Start of Material for this exercise

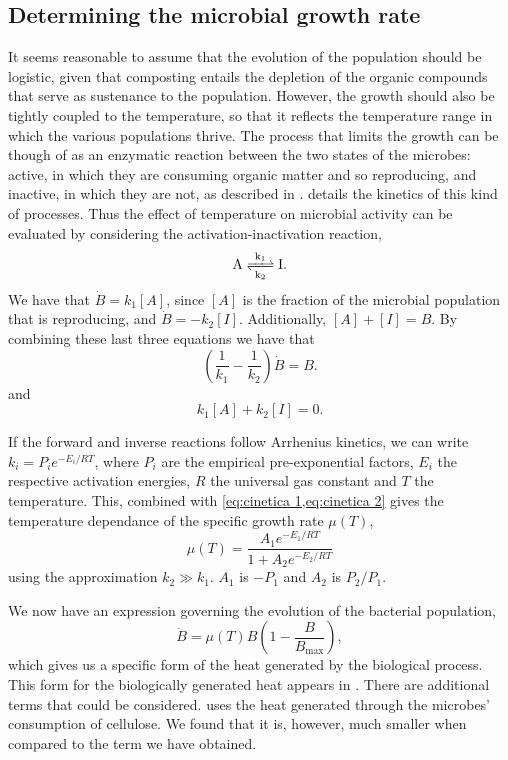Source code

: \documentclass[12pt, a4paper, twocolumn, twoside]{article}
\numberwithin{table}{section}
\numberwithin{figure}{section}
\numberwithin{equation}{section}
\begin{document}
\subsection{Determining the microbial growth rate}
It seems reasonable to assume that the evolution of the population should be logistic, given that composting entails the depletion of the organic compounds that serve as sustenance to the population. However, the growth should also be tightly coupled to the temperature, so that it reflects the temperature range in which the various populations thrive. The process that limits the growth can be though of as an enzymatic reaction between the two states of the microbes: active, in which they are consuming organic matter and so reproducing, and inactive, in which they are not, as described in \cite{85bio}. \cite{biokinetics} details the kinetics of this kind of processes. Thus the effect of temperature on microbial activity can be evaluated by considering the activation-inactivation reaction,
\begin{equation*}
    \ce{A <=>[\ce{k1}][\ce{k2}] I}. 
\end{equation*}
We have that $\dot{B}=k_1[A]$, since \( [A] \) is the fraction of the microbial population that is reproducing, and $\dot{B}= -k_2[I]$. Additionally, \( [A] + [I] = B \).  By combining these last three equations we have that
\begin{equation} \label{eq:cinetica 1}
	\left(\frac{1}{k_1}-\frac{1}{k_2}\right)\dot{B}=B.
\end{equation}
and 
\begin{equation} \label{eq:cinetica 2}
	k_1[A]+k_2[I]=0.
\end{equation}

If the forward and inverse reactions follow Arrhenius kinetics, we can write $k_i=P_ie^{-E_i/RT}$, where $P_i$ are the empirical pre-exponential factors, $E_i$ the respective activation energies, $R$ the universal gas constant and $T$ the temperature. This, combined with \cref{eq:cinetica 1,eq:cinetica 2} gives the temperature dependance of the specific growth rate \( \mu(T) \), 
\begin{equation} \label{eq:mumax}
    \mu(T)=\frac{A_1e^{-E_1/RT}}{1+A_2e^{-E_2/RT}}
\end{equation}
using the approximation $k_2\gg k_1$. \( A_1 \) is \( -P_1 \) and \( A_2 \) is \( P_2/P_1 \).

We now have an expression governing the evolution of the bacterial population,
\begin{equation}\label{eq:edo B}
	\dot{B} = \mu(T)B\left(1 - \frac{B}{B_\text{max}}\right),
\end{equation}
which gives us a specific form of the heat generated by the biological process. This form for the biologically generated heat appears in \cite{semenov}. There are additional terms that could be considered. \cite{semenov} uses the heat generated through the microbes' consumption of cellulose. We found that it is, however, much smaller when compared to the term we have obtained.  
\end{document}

End of Material for this exercise

Instructions to follow:
Whenever the word "reproducing" shows up in a line of the entries, list that line.

The completed task:
It seems reasonable to assume that the evolution of the population should be logistic, given that composting entails the depletion of the organic compounds that serve as sustenance to the population. However, the growth should also be tightly coupled to the temperature, so that it reflects the temperature range in which the various populations thrive. The process that limits the growth can be though of as an enzymatic reaction between the two states of the microbes: active, in which they are consuming organic matter and so reproducing, and inactive, in which they are not, as described in \cite{85bio}. \cite{biokinetics} details the kinetics of this kind of processes. Thus the effect of temperature on microbial activity can be evaluated by considering the activation-inactivation reaction,
We have that $\dot{B}=k_1[A]$, since \( [A] \) is the fraction of the microbial population that is reproducing, and $\dot{B}= -k_2[I]$. Additionally, \( [A] + [I] = B \).  By combining these last three equations we have that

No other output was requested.